The identity of names is prima facie evidence of the identity of persons and is for the jury to consider. Boyd v. State, 150 Ala. 101, 43 So. 204; Munkers v. State, 87 Ala. 94, 6 So. 357; 1 Greenl. on Ev. (16th Ed.) § 43a. The law allows great latitude in spelling and pronouncing proper names, and, if names are idem sonans, a variance in the spelling is immaterial, and a slight difference in pronunciation of them is unimportant.
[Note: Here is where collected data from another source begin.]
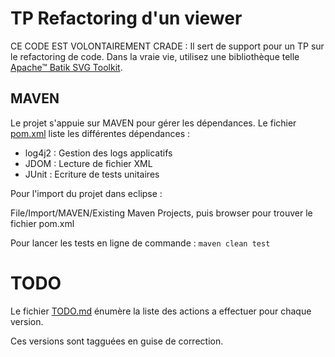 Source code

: # TP Refactoring d'un viewer

CE CODE EST VOLONTAIREMENT CRADE : Il sert de support pour un TP sur le refactoring
de code. Dans la vraie vie, utilisez une bibliothèque telle [Apache™ Batik SVG Toolkit](https://xmlgraphics.apache.org/batik/).

## MAVEN

Le projet s'appuie sur MAVEN pour gérer les dépendances. Le fichier [pom.xml](pom.xml) liste
les différentes dépendances :

* log4j2 : Gestion des logs applicatifs
* JDOM : Lecture de fichier XML
* JUnit : Ecriture de tests unitaires

Pour l'import du projet dans eclipse :

File/Import/MAVEN/Existing Maven Projects, puis browser pour trouver le fichier pom.xml

Pour lancer les tests en ligne de commande : ```maven clean test```

# TODO

Le fichier [TODO.md](TODO.md) énumère la liste des actions a effectuer pour chaque version.

Ces versions sont tagguées en guise de correction.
The exclusion from evidence of this deed (Louis Baudin and others to Thomas Greig and Joaquin Eslava, of date June 3, 1845) may not be justified by reason of the different spelling of the name, as "Baudin," "Beaudin," and "Baudan." At least a jury question as to identity of said grantors with the heirs and legal representatives of Louis Beaudin, deceased, was presented. In the recent decision of Reichert v. Sheip, 204 Ala. 86, 88, 85 So. 267, 268, it was said:

"In the testimony * * * enumerating the heirs of Louis Durette, the name is spelled 'Durette,' while in the patent to his heirs it appears 'Duret.' * * * This difference in spelling would not justify the exclusion of the deed, for the utmost the defendants could claim would be a submission of the question for the consideration of the jury."

See Underwood v. State, 72 Ala. 220; 29 Cyc. 272, 277; 6 Encyc. of Ev. 917.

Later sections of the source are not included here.